In fact, the reality is that around the world, tuberculosis is overwhelmingly a disease
of young adults.
And that's illustrated in the graphs shown here,
where, as you can see, looking on this side
at the age distribution along the y-axis
versus number of TB deaths along the x-axis,
TB deaths are overwhelmingly concentrated among adults in the age group 15-59.
It's very similar, in fact, to the demographic distribution of AIDS cases around the world,
which again, primarily afflicts young adults.
This is in stark contrast to most other infectious diseases, shown here.
These are the data compiled for all infectious diseases, except tuberculosis and AIDS.
And, as you can see, in contrast to tuberculosis,
most infectious diseases prey overwhelmingly on the very young.
Why does this matter?
Well, it matters because TB and AIDS,
since they remove precisely those individuals
in whom society has already invested
and those individuals who are sort of the backbone
of the socioeconomic structure in societies
have a disproportionate impact.

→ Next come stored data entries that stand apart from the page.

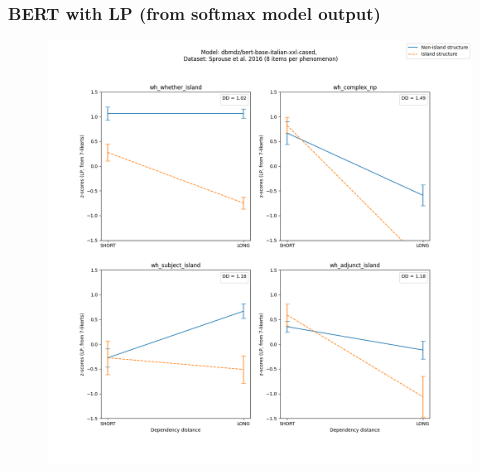 \clearpage
\subsubsection{BERT with LP (from softmax model output)}
\begin{figure}[h]
	\centering
	\includegraphics[width=1\textwidth]{images/AppendixA/Sprouse_wh_dbmdz_bert-base-italian-xxl-cased_LP-zscores-likert-2022-07-11.png} 
\end{figure}

\clearpage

Yes, they kill large numbers of people,
but they also kill that segment of the population that populations can ill afford to lose.
This is particularly true in developing countries where social security systems,
for example, may not exist, and where young adults
usually have dependents in both the young and the old age categories.
In fact, it might surprise you to know that tuberculosis
continues to be the third leading cause of death worldwide
among young adults, age 15-59. ***/AIDS being first
and ischemic heart disease being second.
TB is also the third leading cause of morbidity among the young adult age group,
measured in terms of disability-adjusted life years,
rather than deaths.
So, this is a metric that was devised by Murray and Lopez
at Harvard University in the mid-1990s
which attempts to capture the disease burden caused by a condition
apart from simple mortality.
So, I think it's quite interesting in this context, for example...
just as an aside... that unipolar-depressive disorders,
which do not show up in the mortality charts at all,
have now become the second leading cause of disability-adjusted life years lost
worldwide, and are slated to become the leading cause within the next few decades.
This matters a great deal -- how we quantify the burden of disease --
because, of course, the allocation of resources follows the perceived need.
So, when we focus on morbidity, rather than mortality,
we target rather different conditions.